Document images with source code
====

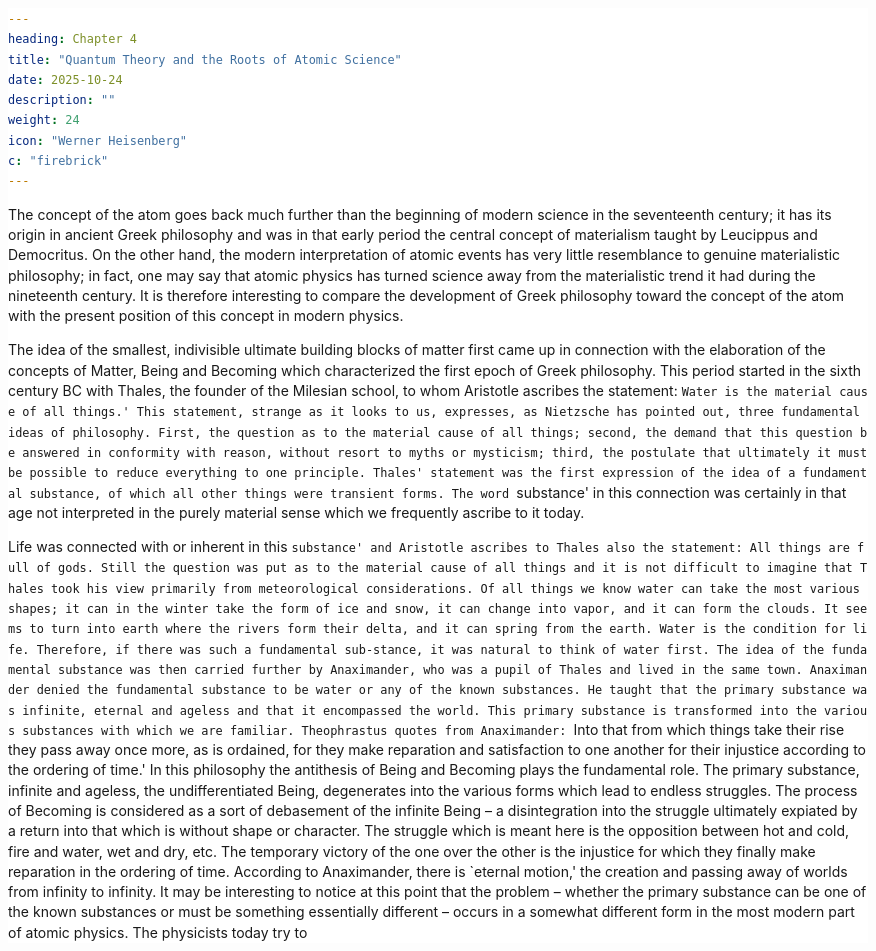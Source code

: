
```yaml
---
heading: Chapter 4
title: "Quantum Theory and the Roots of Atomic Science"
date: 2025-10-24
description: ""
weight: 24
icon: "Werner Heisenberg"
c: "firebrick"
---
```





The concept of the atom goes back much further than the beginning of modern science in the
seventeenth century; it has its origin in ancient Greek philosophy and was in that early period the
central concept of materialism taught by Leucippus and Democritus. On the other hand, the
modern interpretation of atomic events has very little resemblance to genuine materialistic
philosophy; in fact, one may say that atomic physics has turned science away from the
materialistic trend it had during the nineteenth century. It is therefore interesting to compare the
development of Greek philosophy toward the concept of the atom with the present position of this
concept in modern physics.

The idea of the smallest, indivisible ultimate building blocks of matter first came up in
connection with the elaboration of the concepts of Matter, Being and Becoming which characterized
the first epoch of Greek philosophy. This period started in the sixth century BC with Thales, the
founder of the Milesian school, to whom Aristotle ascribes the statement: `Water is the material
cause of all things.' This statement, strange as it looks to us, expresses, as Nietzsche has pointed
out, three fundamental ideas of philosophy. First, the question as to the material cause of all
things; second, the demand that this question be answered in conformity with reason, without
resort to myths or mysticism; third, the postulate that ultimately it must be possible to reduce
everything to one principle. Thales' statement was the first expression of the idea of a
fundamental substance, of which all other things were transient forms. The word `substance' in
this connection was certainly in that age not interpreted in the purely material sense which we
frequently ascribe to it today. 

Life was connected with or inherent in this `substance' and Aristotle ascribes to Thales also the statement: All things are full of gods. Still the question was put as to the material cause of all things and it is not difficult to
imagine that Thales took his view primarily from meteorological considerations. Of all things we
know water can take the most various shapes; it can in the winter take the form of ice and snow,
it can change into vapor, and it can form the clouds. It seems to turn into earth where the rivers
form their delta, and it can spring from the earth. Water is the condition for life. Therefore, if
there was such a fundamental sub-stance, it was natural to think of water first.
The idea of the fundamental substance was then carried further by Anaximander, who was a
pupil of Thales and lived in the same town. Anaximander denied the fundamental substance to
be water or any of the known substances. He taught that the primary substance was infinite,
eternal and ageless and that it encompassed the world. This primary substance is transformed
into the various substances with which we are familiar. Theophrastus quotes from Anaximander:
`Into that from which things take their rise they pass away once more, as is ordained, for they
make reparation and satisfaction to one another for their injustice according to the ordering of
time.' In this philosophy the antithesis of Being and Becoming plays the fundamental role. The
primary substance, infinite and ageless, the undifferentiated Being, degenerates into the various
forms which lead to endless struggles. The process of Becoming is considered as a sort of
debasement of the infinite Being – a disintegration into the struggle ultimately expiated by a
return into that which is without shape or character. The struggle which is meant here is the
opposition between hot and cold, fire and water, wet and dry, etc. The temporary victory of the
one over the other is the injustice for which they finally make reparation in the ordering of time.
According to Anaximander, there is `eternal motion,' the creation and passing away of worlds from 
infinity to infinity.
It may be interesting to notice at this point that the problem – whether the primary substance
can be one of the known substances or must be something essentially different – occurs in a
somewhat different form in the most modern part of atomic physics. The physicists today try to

====

== WHAT THIS TASK INVOLVES ==
Your response must consist of the lines from the beginning of the data through the line containing "resort to myths", transcribed exactly, with no pictures.

== RESPONSE BOX ==
Source code

:
```yaml
---
heading: Chapter 4
title: "Quantum Theory and the Roots of Atomic Science"
date: 2025-10-24
description: ""
weight: 24
icon: "Werner Heisenberg"
c: "firebrick"
---
```





The concept of the atom goes back much further than the beginning of modern science in the
seventeenth century; it has its origin in ancient Greek philosophy and was in that early period the
central concept of materialism taught by Leucippus and Democritus. On the other hand, the
modern interpretation of atomic events has very little resemblance to genuine materialistic
philosophy; in fact, one may say that atomic physics has turned science away from the
materialistic trend it had during the nineteenth century. It is therefore interesting to compare the
development of Greek philosophy toward the concept of the atom with the present position of this
concept in modern physics.

The idea of the smallest, indivisible ultimate building blocks of matter first came up in
connection with the elaboration of the concepts of Matter, Being and Becoming which characterized
the first epoch of Greek philosophy. This period started in the sixth century BC with Thales, the
founder of the Milesian school, to whom Aristotle ascribes the statement: `Water is the material
cause of all things.' This statement, strange as it looks to us, expresses, as Nietzsche has pointed
out, three fundamental ideas of philosophy. First, the question as to the material cause of all
things; second, the demand that this question be answered in conformity with reason, without
resort to myths or mysticism; third, the postulate that ultimately it must be possible to reduce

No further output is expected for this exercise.